注: VDDK を使用する VM のバックアップの場合、Arcserve Backup では一度に 1 つのディスクがバックアップされ、vmdkReaderCount の値で示されるように各ディスクへの複数の接続があります。
例: ジョブが 4 つの VM で構成されています。VM1 は 5 つのディスクを含んでいます。VM2、VM3 および VM4 は、それぞれ 4 つのディスクを含んでいます。ジョブでは 3 つのストリームが指定されています。
接続数は、3 (VM 数より小さなストリーム数)に 4 (vmdkReaderCount の値)を掛けた値です。
必要とされる接続の数は 12 です。
注: デフォルトでは、VDDK バックアップは vmdkReaderCount の値として 4 を使用します。

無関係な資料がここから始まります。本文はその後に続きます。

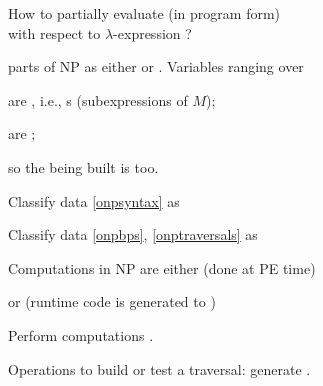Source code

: \documentclass[12pt,fleqn,landscape]{article}
\begin{document}
\begin{slide}{How to partially evaluate   (in program form)\\ 
with respect to  $\lambda$-expression  ?}


\be

\item {}  parts of NP   as either  or . Variables ranging over
\vair

\be
\item\label{onpsyntax}  are , i.e., {\lexp}s \hfill (subexpressions of $M$);
\item\label{onpbps}  are ;
\item\label{onptraversals} so the  being built is  too.
\ee
\vair

\item Classify data \ref{onpsyntax} as   \hfill {}
\vair

\item Classify data \ref{onpbps},  \ref{onptraversals} as 
\hfill {}
\vair

\item Computations in NP are either   \hfill(done at PE time) 

or \hfill  {} (runtime code is generated to )
\bi
\item Perform  computations  .

\item Operations to build or test a traversal: generate  .
\ei

\ee


\end{slide}



\end{document}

VDDK の vmdkReaderCount の値を変更する方法は、「VDDK を使用した同時読み取り操作の数の設定」を参照してください。
例: ジョブが 4 つの VM で構成されています。VM1 は 5 つのディスクを含んでいます。VM2、VM3 および VM4 は、それぞれ 4 つのディスクを含んでいます。ジョブでは 3 つのストリームが指定されています。
接続数は、5 (VM1) + 4 (VM2) + 5 (VM3)です。
必要な接続の数は、14 です。Arcserve Backup では、VM1、VM2、または VM3 のバックアップが完了した後、VM4 をバックアップします。